Assignment. For the records that follow, please set down exactly the lines between the one holding "- *precision_recall_curve.png* is" and the one holding "This folder contains all programs", inclusive, and only those.

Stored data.
———

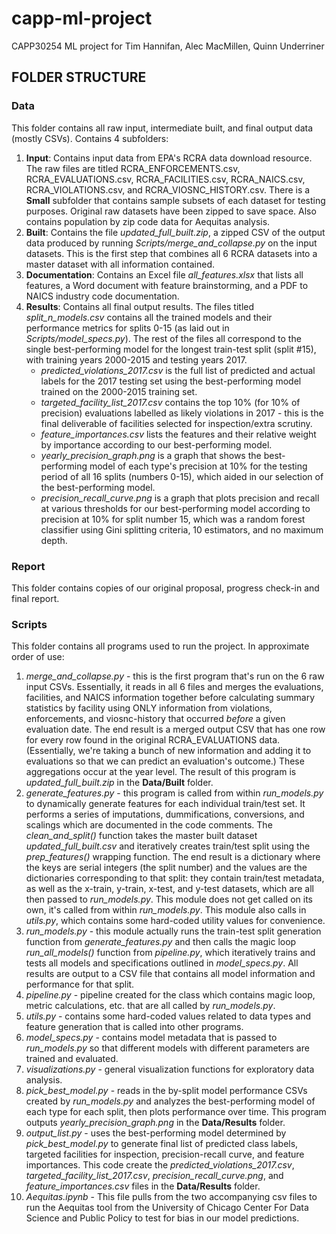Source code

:# capp-ml-project

CAPP30254 ML project for Tim Hannifan, Alec MacMillen, Quinn Underriner

## **FOLDER STRUCTURE**

### **Data**

This folder contains all raw input, intermediate built, and final output data (mostly CSVs). Contains 4 subfolders:

1. **Input**: Contains input data from EPA's RCRA data download resource. The raw files are titled RCRA_ENFORCEMENTS.csv, RCRA_EVALUATIONS.csv, RCRA_FACILITIES.csv, RCRA_NAICS.csv, RCRA_VIOLATIONS.csv, and RCRA_VIOSNC_HISTORY.csv. There is a **Small** subfolder that contains sample subsets of each dataset for testing purposes. Original raw datasets have been zipped to save space. Also contains population by zip code data for Aequitas analysis.
2. **Built**: Contains the file *updated_full_built.zip*, a zipped CSV of the output data produced by running *Scripts/merge_and_collapse.py* on the input datasets. This is the first step that combines all 6 RCRA datasets into a master dataset with all information contained.
3. **Documentation**: Contains an Excel file *all_features.xlsx* that lists all features, a Word document with feature brainstorming, and a PDF to NAICS industry code documentation.
4. **Results**: Contains all final output results. The files titled *split_n_models.csv* contains all the trained models and their performance metrics for splits 0-15 (as laid out in *Scripts/model_specs.py*). The rest of the files all correspond to the single best-performing model for the longest train-test split (split #15), with training years 2000-2015 and testing years 2017.
   - *predicted_violations_2017.csv* is the full list of predicted and actual labels for the 2017 testing set using the best-performing model trained on the 2000-2015 training set.
   - *targeted_facility_list_2017.csv* contains the top 10% (for 10% of precision) evaluations labelled as likely violations in 2017 - this is the final deliverable of facilities selected for inspection/extra scrutiny.
   - *feature_importances.csv* lists the features and their relative weight by importance according to our best-performing model.
   - *yearly_precision_graph.png* is a graph that shows the best-performing model of each type's precision at 10% for the testing period of all 16 splits (numbers 0-15), which aided in our selection of the best-performing model.
   - *precision_recall_curve.png* is a graph that plots precision and recall at various thresholds for our best-performing model according to precision at 10% for split number 15, which was a random forest classifier using Gini splitting criteria, 10 estimators, and no maximum depth.

### **Report**

This folder contains copies of our original proposal, progress check-in and final report.

### **Scripts**

This folder contains all programs used to run the project. In approximate order of use:

1. *merge_and_collapse.py* - this is the first program that's run on the 6 raw input CSVs. Essentially, it reads in all 6 files and merges the evaluations, facilities, and NAICS information together before calculating summary statistics by facility using ONLY information from violations, enforcements, and viosnc-history that occurred *before* a given evaluation date. The end result is a merged output CSV that has one row for every row found in the original RCRA_EVALUATIONS data. (Essentially, we're taking a bunch of new information and adding it to evaluations so that we can predict an evaluation's outcome.) These aggregations occur at the year level. The result of this program is *updated_full_built.zip* in the **Data/Built** folder.
2. *generate_features.py* - this program is called from within *run_models.py* to dynamically generate features for each individual train/test set. It performs a series of imputations, dummifications, conversions, and scalings which are documented in the code comments. The *clean_and_split()* function takes the master built dataset *updated_full_built.csv* and iteratively creates train/test split using the *prep_features()* wrapping function. The end result is a dictionary where the keys are serial integers (the split number) and the values are the dictionaries corresponding to that split: they contain train/test metadata, as well as the x-train, y-train, x-test, and y-test datasets, which are all then passed to *run_models.py*. This module does not get called on its own, it's called from within *run_models.py*. This module also calls in *utils.py*, which contains some hard-coded utility values for convenience.
3. *run_models.py* - this module actually runs the train-test split generation function from *generate_features.py* and then calls the magic loop *run_all_models()* function from *pipeline.py*, which iteratively trains and tests all models and specifications outlined in *model_specs.py*. All results are output to a CSV file that contains all model information and performance for that split.
4. *pipeline.py* - pipeline created for the class which contains magic loop, metric calculations, etc. that are all called by *run_models.py*.
5. *utils.py* - contains some hard-coded values related to data types and feature generation that is called into other programs.
6. *model_specs.py* - contains model metadata that is passed to *run_models.py* so that different models with different parameters are trained and evaluated.
7. *visualizations.py* - general visualization functions for exploratory data analysis.
8. *pick_best_model.py* - reads in the by-split model performance CSVs created by *run_models.py* and analyzes the best-performing model of each type for each split, then plots performance over time. This program outputs *yearly_precision_graph.png* in the **Data/Results** folder.
9. *output_list.py* - uses the best-performing model determined by *pick_best_model.py* to generate final list of predicted class labels, targeted facilities for inspection, precision-recall curve, and feature importances. This code create the *predicted_violations_2017.csv*, *targeted_facility_list_2017.csv*, *precision_recall_curve.png*, and *feature_importances.csv* files in the **Data/Results** folder.
10. *Aequitas.ipynb* - This file pulls from the two accompanying csv files to run the Aequitas tool from the University of Chicago Center For Data Science and Public Policy to test for bias in our model predictions.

———

Solved problem.
   - *precision_recall_curve.png* is a graph that plots precision and recall at various thresholds for our best-performing model according to precision at 10% for split number 15, which was a random forest classifier using Gini splitting criteria, 10 estimators, and no maximum depth.

### **Report**

This folder contains copies of our original proposal, progress check-in and final report.

### **Scripts**

This folder contains all programs used to run the project. In approximate order of use:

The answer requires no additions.